WHAT IS REQUIRED: I need every line of the material below that includes the string "texttt".

EXTRACTED ENTRIES:
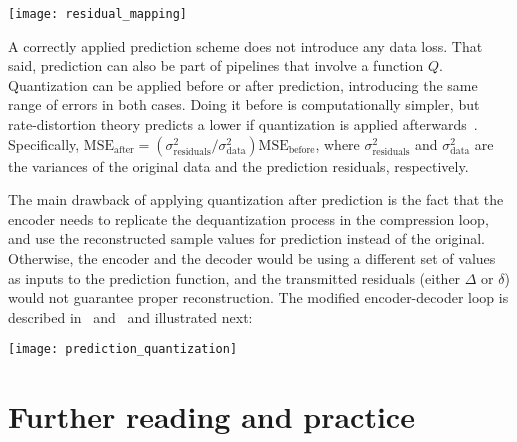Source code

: \begin{center}
\texttt{[image: residual\_mapping]}
\end{center}

A correctly applied prediction scheme does not introduce any data loss. That said, prediction can also be part of  pipelines that involve a  function $Q$. Quantization can be applied before or after prediction, introducing the same range of errors in both cases. Doing it before is computationally simpler, but rate-distortion theory predicts a lower  if quantization is applied afterwards~\cite[\S 3.3]{taubman2002jpeg2000}.
%
Specifically, $\textrm{MSE}_\textrm{after} = ({\sigma_\textrm{residuals}^2}/{\sigma_\textrm{data}^2}) \textrm{MSE}_\textrm{before}$, where $\sigma_\textrm{residuals}^2$ and $\sigma_\textrm{data}^2$ are the variances of the original data and the prediction residuals, respectively.
%

The main drawback of applying quantization after prediction is the fact that the encoder needs to
replicate the dequantization process in the compression loop, and use the reconstructed sample values for prediction instead of the original. Otherwise, the encoder and the decoder would be using a different set of values as inputs to the prediction function, and the transmitted residuals (either $\Delta$ or $\delta$) would not guarantee proper reconstruction. The modified encoder-decoder loop is described in~\cite[\S 3.3]{taubman2002jpeg2000} and~\cite[\S 11.3]{sayood_introduction} and illustrated next:

\begin{center}
\texttt{[image: prediction\_quantization]}
\end{center}





\section*{Further reading and practice}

PROBLEM SOLUTION:
\texttt{[image: residual\_mapping]}
\texttt{[image: prediction\_quantization]}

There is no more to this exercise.